■ Activity ■
Which lines mention "single"? Show each one from the listing.

■ Information supplied ■

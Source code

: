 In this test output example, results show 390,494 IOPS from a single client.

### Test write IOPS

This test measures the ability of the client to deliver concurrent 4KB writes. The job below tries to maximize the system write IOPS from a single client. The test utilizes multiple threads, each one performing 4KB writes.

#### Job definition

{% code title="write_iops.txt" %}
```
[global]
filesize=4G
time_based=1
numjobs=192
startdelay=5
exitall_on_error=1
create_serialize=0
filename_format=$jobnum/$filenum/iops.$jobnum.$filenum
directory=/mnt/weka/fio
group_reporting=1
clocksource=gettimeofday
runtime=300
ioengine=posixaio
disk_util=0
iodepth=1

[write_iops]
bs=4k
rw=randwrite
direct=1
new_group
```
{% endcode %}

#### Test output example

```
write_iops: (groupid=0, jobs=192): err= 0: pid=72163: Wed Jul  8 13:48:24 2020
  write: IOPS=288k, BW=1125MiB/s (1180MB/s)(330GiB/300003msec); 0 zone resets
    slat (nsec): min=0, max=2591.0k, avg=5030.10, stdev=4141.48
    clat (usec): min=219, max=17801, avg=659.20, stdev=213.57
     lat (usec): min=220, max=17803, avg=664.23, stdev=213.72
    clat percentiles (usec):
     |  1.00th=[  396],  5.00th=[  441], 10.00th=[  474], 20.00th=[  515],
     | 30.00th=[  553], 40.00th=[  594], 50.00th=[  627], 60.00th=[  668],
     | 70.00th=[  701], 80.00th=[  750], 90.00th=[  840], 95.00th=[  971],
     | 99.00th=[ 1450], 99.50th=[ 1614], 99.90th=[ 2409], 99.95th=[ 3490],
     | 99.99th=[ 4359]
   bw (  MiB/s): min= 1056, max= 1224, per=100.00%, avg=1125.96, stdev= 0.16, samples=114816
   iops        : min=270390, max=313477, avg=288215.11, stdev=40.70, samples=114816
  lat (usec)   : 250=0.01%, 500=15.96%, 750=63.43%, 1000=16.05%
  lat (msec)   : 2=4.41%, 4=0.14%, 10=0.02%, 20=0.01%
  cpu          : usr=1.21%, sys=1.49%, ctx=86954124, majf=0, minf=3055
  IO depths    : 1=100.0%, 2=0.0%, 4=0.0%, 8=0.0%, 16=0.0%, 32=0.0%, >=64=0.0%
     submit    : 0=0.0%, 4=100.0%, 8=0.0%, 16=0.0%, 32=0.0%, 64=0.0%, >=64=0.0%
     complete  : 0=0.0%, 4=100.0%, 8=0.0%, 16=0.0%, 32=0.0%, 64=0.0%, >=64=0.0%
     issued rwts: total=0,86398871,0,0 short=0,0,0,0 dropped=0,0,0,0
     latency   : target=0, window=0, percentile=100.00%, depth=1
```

■ Exercise response ■
: In this test output example, results show 390,494 IOPS from a single client.
This test measures the ability of the client to deliver concurrent 4KB writes. The job below tries to maximize the system write IOPS from a single client. The test utilizes multiple threads, each one performing 4KB writes.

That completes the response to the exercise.